== WHAT THE TASK REQUIRES ==
Reproduce every record below exactly, without the pictures.

(Beginning of MATERIALS PROVIDED)

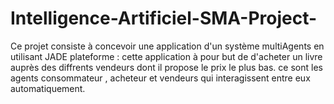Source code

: # Intelligence-Artificiel-SMA-Project-
Ce projet consiste à  concevoir une application d'un système multiAgents en utilisant JADE plateforme : cette application à pour but de d'acheter un livre auprès des diffrents vendeurs dont il propose le prix le plus bas. 
ce sont les agents consommateur , acheteur et vendeurs qui interagissent entre eux automatiquement. 
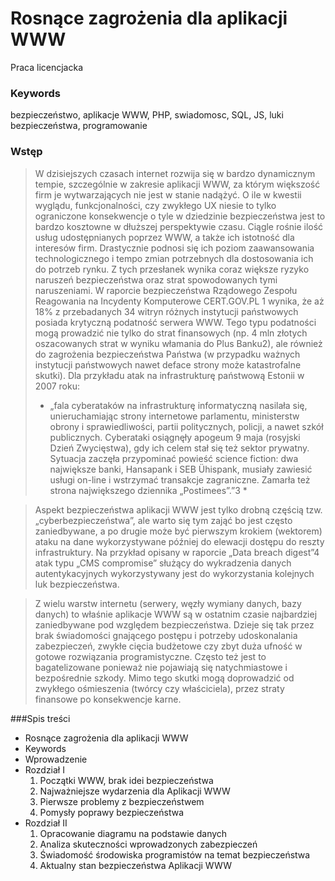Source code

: # Rosnące zagrożenia dla aplikacji WWW
Praca licencjacka


### Keywords
bezpieczeństwo, aplikacje WWW, PHP, swiadomosc, SQL, JS, luki bezpieczeństwa, programowanie


### Wstęp
> W dzisiejszych czasach internet rozwija się w bardzo dynamicznym tempie, szczególnie w zakresie aplikacji WWW, za którym większość firm je wytwarzających nie jest w stanie nadążyć. O ile w kwestii wyglądu, funkcjonalności, czy zwykłego UX niesie to tylko ograniczone konsekwencje o tyle w dziedzinie bezpieczeństwa jest to bardzo kosztowne w dłuższej perspektywie czasu. Ciągle rośnie ilość usług udostępnianych poprzez WWW, a także ich istotność dla interesów firm. Drastycznie podnosi się ich poziom zaawansowania technologicznego i tempo zmian potrzebnych dla dostosowania ich do potrzeb rynku. Z tych przesłanek wynika coraz większe ryzyko naruszeń bezpieczeństwa oraz strat spowodowanych tymi naruszeniami. W raporcie bezpieczeństwa Rządowego Zespołu Reagowania na Incydenty Komputerowe CERT.GOV.PL 1 wynika, że aż 18% z przebadanych 34 witryn różnych instytucji państwowych posiada krytyczną podatność serwera WWW. Tego typu podatności mogą prowadzić nie tylko do strat finansowych (np. 4 mln złotych oszacowanych strat w wyniku włamania do Plus Banku2), ale również do zagrożenia bezpieczeństwa Państwa (w przypadku ważnych instytucji państwowych nawet deface strony może katastrofalne skutki). Dla przykładu atak na infrastrukturę państwową Estonii w 2007 roku: 
> * „fala cyberataków na infrastrukturę informatyczną nasilała się, unieruchamiając strony internetowe parlamentu, ministerstw obrony i sprawiedliwości, partii politycznych, policji, a nawet szkół publicznych. Cyberataki osiągnęły apogeum 9 maja (rosyjski Dzień Zwycięstwa), gdy ich celem stał się też sektor prywatny. Sytuacja zaczęła przypominać powieść science fiction: dwa największe banki, Hansapank i SEB Ühispank, musiały zawiesić usługi on-line i wstrzymać transakcje zagraniczne. Zamarła też strona największego dziennika „Postimees”.”3 *

> Aspekt bezpieczeństwa aplikacji WWW jest tylko drobną częścią tzw. „cyberbezpieczeństwa”, ale warto się tym zająć bo jest często zaniedbywane, a po drugie może być pierwszym krokiem (wektorem) ataku na dane wykorzystywane później  do elewacji dostępu do reszty infrastruktury. Na przykład opisany w raporcie „Data breach digest”4 atak typu „CMS compromise” służący do wykradzenia danych autentykacyjnych wykorzystywany jest do wykorzystania kolejnych luk bezpieczeństwa.

  > Z wielu warstw internetu (serwery, węzły wymiany danych, bazy danych) to właśnie aplikacje WWW są w ostatnim czasie najbardziej zaniedbywane pod względem bezpieczeństwa. Dzieje się tak przez brak świadomości gnającego postępu i potrzeby udoskonalania zabezpieczeń, zwykłe cięcia budżetowe czy zbyt duża ufność w gotowe rozwiązania programistyczne.  Często też jest to bagatelizowane ponieważ nie pojawiają się natychmiastowe i bezpośrednie szkody. Mimo tego skutki mogą doprowadzić od zwykłego ośmieszenia (twórcy czy właściciela), przez straty finansowe po konsekwencje karne.

###Spis treści
* Rosnące zagrożenia dla aplikacji WWW
* Keywords
* Wprowadzenie
* Rozdział I
  1. Początki WWW, brak idei bezpieczeństwa	
  2. Najważniejsze wydarzenia dla Aplikacji WWW
  3. Pierwsze problemy z bezpieczeństwem	
  4. Pomysły poprawy bezpieczeństwa 
* Rozdział II
  1. Opracowanie diagramu na podstawie danych	
  2. Analiza skuteczności wprowadzonych zabezpieczeń
  3. Świadomość środowiska programistów na temat bezpieczeństwa
  4. Aktualny stan bezpieczeństwa Aplikacji WWW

(End of MATERIALS PROVIDED)

== EXERCISE RESPONSE ==
Source code

: # Intelligence-Artificiel-SMA-Project-
Ce projet consiste à  concevoir une application d'un système multiAgents en utilisant JADE plateforme : cette application à pour but de d'acheter un livre auprès des diffrents vendeurs dont il propose le prix le plus bas. 
ce sont les agents consommateur , acheteur et vendeurs qui interagissent entre eux automatiquement. 
Source code

: # Rosnące zagrożenia dla aplikacji WWW
Praca licencjacka


### Keywords
bezpieczeństwo, aplikacje WWW, PHP, swiadomosc, SQL, JS, luki bezpieczeństwa, programowanie


### Wstęp
> W dzisiejszych czasach internet rozwija się w bardzo dynamicznym tempie, szczególnie w zakresie aplikacji WWW, za którym większość firm je wytwarzających nie jest w stanie nadążyć. O ile w kwestii wyglądu, funkcjonalności, czy zwykłego UX niesie to tylko ograniczone konsekwencje o tyle w dziedzinie bezpieczeństwa jest to bardzo kosztowne w dłuższej perspektywie czasu. Ciągle rośnie ilość usług udostępnianych poprzez WWW, a także ich istotność dla interesów firm. Drastycznie podnosi się ich poziom zaawansowania technologicznego i tempo zmian potrzebnych dla dostosowania ich do potrzeb rynku. Z tych przesłanek wynika coraz większe ryzyko naruszeń bezpieczeństwa oraz strat spowodowanych tymi naruszeniami. W raporcie bezpieczeństwa Rządowego Zespołu Reagowania na Incydenty Komputerowe CERT.GOV.PL 1 wynika, że aż 18% z przebadanych 34 witryn różnych instytucji państwowych posiada krytyczną podatność serwera WWW. Tego typu podatności mogą prowadzić nie tylko do strat finansowych (np. 4 mln złotych oszacowanych strat w wyniku włamania do Plus Banku2), ale również do zagrożenia bezpieczeństwa Państwa (w przypadku ważnych instytucji państwowych nawet deface strony może katastrofalne skutki). Dla przykładu atak na infrastrukturę państwową Estonii w 2007 roku: 
> * „fala cyberataków na infrastrukturę informatyczną nasilała się, unieruchamiając strony internetowe parlamentu, ministerstw obrony i sprawiedliwości, partii politycznych, policji, a nawet szkół publicznych. Cyberataki osiągnęły apogeum 9 maja (rosyjski Dzień Zwycięstwa), gdy ich celem stał się też sektor prywatny. Sytuacja zaczęła przypominać powieść science fiction: dwa największe banki, Hansapank i SEB Ühispank, musiały zawiesić usługi on-line i wstrzymać transakcje zagraniczne. Zamarła też strona największego dziennika „Postimees”.”3 *

> Aspekt bezpieczeństwa aplikacji WWW jest tylko drobną częścią tzw. „cyberbezpieczeństwa”, ale warto się tym zająć bo jest często zaniedbywane, a po drugie może być pierwszym krokiem (wektorem) ataku na dane wykorzystywane później  do elewacji dostępu do reszty infrastruktury. Na przykład opisany w raporcie „Data breach digest”4 atak typu „CMS compromise” służący do wykradzenia danych autentykacyjnych wykorzystywany jest do wykorzystania kolejnych luk bezpieczeństwa.

  > Z wielu warstw internetu (serwery, węzły wymiany danych, bazy danych) to właśnie aplikacje WWW są w ostatnim czasie najbardziej zaniedbywane pod względem bezpieczeństwa. Dzieje się tak przez brak świadomości gnającego postępu i potrzeby udoskonalania zabezpieczeń, zwykłe cięcia budżetowe czy zbyt duża ufność w gotowe rozwiązania programistyczne.  Często też jest to bagatelizowane ponieważ nie pojawiają się natychmiastowe i bezpośrednie szkody. Mimo tego skutki mogą doprowadzić od zwykłego ośmieszenia (twórcy czy właściciela), przez straty finansowe po konsekwencje karne.

###Spis treści
* Rosnące zagrożenia dla aplikacji WWW
* Keywords
* Wprowadzenie
* Rozdział I
  1. Początki WWW, brak idei bezpieczeństwa	
  2. Najważniejsze wydarzenia dla Aplikacji WWW
  3. Pierwsze problemy z bezpieczeństwem	
  4. Pomysły poprawy bezpieczeństwa 
* Rozdział II
  1. Opracowanie diagramu na podstawie danych	
  2. Analiza skuteczności wprowadzonych zabezpieczeń
  3. Świadomość środowiska programistów na temat bezpieczeństwa
  4. Aktualny stan bezpieczeństwa Aplikacji WWW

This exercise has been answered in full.